One of my favourite client projects (Verifiable Organization Network) was demonstrated at last month’s Rebooting the Web of Trust conference in Santa Barbara. John Jordan runs an incredible project out of the Office of the CIO for British Columbia. I play a minor role providing executive leadership and advising. John nailed the presentation.

Some key timeline points:

  • ~20:30 John demonstrates creating a new corporation.
    • A Verifiable Credential is created for the Corporation
    • that credential is then shared to a different service – to get a Clearance Letter from WorksafeBC, whi
    • ZKP that Worksafe Clearance Letter – if it didn’t exist
  • ~22:00 John explains that a Sales Tax registration applicaiton is made by sharing the corporate registration AND a zero-knowledge proof that a current Clearance Letter exists. Neither of these systems need to be directly integrated, which is normally high cost. They just need to support the JSON-based verifiable credential format (which is still being hammered out at W3C but it is gelling nicely).
    • the idea of a multi-service workflow is incredibly powerful and really needs to be tried out to fully understood. Instead of massive integration efforts (API work, getting permission to connect, dealing with inevitable changes in endpoints, etc.) you focus on supporting the JSON that will be either received or generated (or both).
    • You can reach out to verify each and every piece of data received, and that verification follows the same pattern.

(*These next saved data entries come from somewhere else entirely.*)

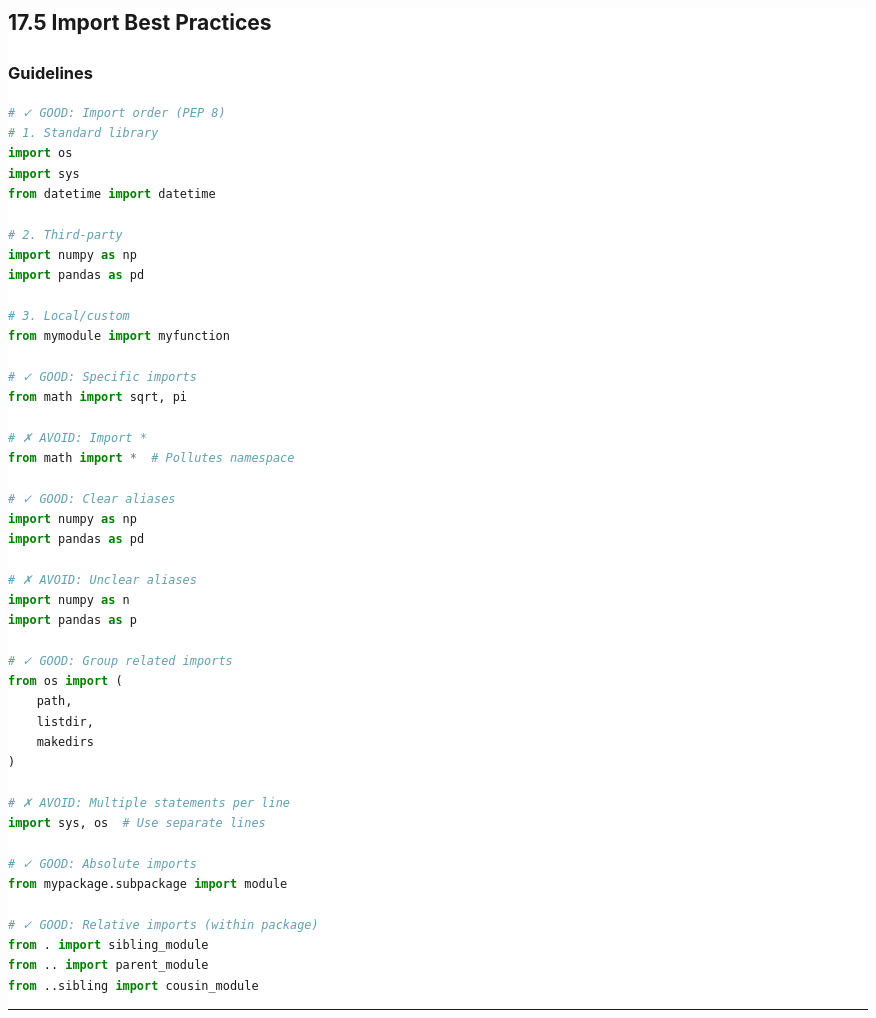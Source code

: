 ## 17.5 Import Best Practices

### Guidelines

```python
# ✓ GOOD: Import order (PEP 8)
# 1. Standard library
import os
import sys
from datetime import datetime

# 2. Third-party
import numpy as np
import pandas as pd

# 3. Local/custom
from mymodule import myfunction

# ✓ GOOD: Specific imports
from math import sqrt, pi

# ✗ AVOID: Import *
from math import *  # Pollutes namespace

# ✓ GOOD: Clear aliases
import numpy as np
import pandas as pd

# ✗ AVOID: Unclear aliases
import numpy as n
import pandas as p

# ✓ GOOD: Group related imports
from os import (
    path,
    listdir,
    makedirs
)

# ✗ AVOID: Multiple statements per line
import sys, os  # Use separate lines

# ✓ GOOD: Absolute imports
from mypackage.subpackage import module

# ✓ GOOD: Relative imports (within package)
from . import sibling_module
from .. import parent_module
from ..sibling import cousin_module
```

---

Here are a couple of key things to consider:

First, the Verifiable Credentials here are real, though we’re using it in a demonstration stage – and they change how integration can happen. Instead of each system – 13 Province + Territory registries, 1 Federal registry, and the Verified Supplier list at the Federal level – requiring to directly attach to each other via systems integration – they just share a bit of data. The JSON that John mentions is pretty simple really.

Second, connecting systems is HARD and you will NOT do this kind of integration unless you absolutely MUST.

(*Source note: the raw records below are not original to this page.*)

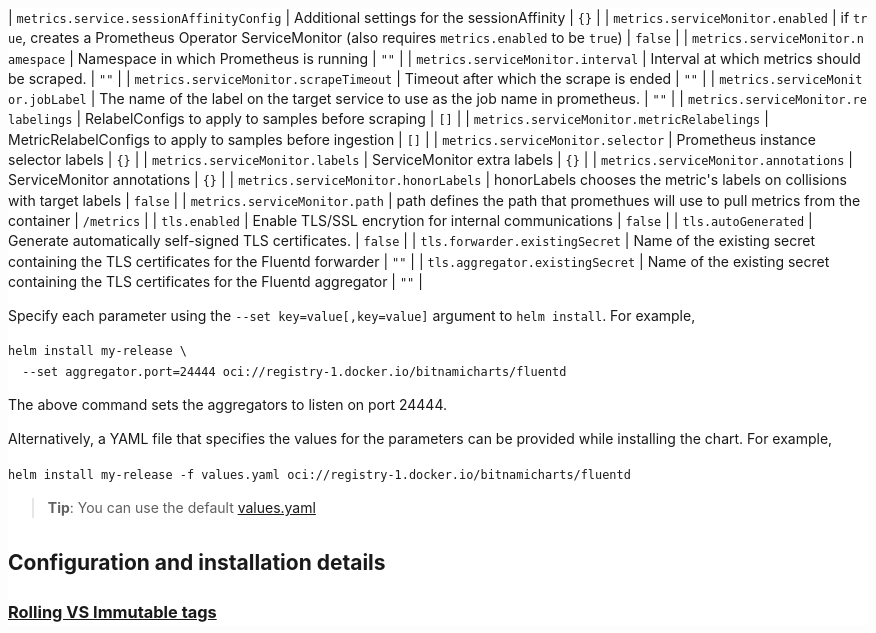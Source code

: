 | `metrics.service.sessionAffinityConfig`                        | Additional settings for the sessionAffinity                                                                                                                        | `{}`                                                       |
| `metrics.serviceMonitor.enabled`                               | if `true`, creates a Prometheus Operator ServiceMonitor (also requires `metrics.enabled` to be `true`)                                                             | `false`                                                    |
| `metrics.serviceMonitor.namespace`                             | Namespace in which Prometheus is running                                                                                                                           | `""`                                                       |
| `metrics.serviceMonitor.interval`                              | Interval at which metrics should be scraped.                                                                                                                       | `""`                                                       |
| `metrics.serviceMonitor.scrapeTimeout`                         | Timeout after which the scrape is ended                                                                                                                            | `""`                                                       |
| `metrics.serviceMonitor.jobLabel`                              | The name of the label on the target service to use as the job name in prometheus.                                                                                  | `""`                                                       |
| `metrics.serviceMonitor.relabelings`                           | RelabelConfigs to apply to samples before scraping                                                                                                                 | `[]`                                                       |
| `metrics.serviceMonitor.metricRelabelings`                     | MetricRelabelConfigs to apply to samples before ingestion                                                                                                          | `[]`                                                       |
| `metrics.serviceMonitor.selector`                              | Prometheus instance selector labels                                                                                                                                | `{}`                                                       |
| `metrics.serviceMonitor.labels`                                | ServiceMonitor extra labels                                                                                                                                        | `{}`                                                       |
| `metrics.serviceMonitor.annotations`                           | ServiceMonitor annotations                                                                                                                                         | `{}`                                                       |
| `metrics.serviceMonitor.honorLabels`                           | honorLabels chooses the metric's labels on collisions with target labels                                                                                           | `false`                                                    |
| `metrics.serviceMonitor.path`                                  | path defines the path that promethues will use to pull metrics from the container                                                                                  | `/metrics`                                                 |
| `tls.enabled`                                                  | Enable TLS/SSL encrytion for internal communications                                                                                                               | `false`                                                    |
| `tls.autoGenerated`                                            | Generate automatically self-signed TLS certificates.                                                                                                               | `false`                                                    |
| `tls.forwarder.existingSecret`                                 | Name of the existing secret containing the TLS certificates for the Fluentd forwarder                                                                              | `""`                                                       |
| `tls.aggregator.existingSecret`                                | Name of the existing secret containing the TLS certificates for the Fluentd aggregator                                                                             | `""`                                                       |

Specify each parameter using the `--set key=value[,key=value]` argument to `helm install`. For example,

```console
helm install my-release \
  --set aggregator.port=24444 oci://registry-1.docker.io/bitnamicharts/fluentd
```

The above command sets the aggregators to listen on port 24444.

Alternatively, a YAML file that specifies the values for the parameters can be provided while installing the chart. For example,

```console
helm install my-release -f values.yaml oci://registry-1.docker.io/bitnamicharts/fluentd
```

> **Tip**: You can use the default [values.yaml](values.yaml)

## Configuration and installation details

### [Rolling VS Immutable tags](https://docs.bitnami.com/containers/how-to/understand-rolling-tags-containers/)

  • If you need to reach deeply into another system – you need to understand their API, how they represent data and the events that change those data, and their unique security approaches. Even the largest organizations will only integrate tightly with their most crucial partners. It is simply too expensive and gets exponentially harder as you add more players as each is slightly different.

BUT – if all you need to do is know what format data will be received in and how to verify it came from the right authority, you have repeatable and simple integration. You focus on different things:

  • What schemas (types of Verifiable Credentials) will you support reading from and writing to?
  • Where do you get the list of authoritative sources – that you then verify the credentials against when you use them.

That is far, far simpler and scales sub-linearly – a massive shift.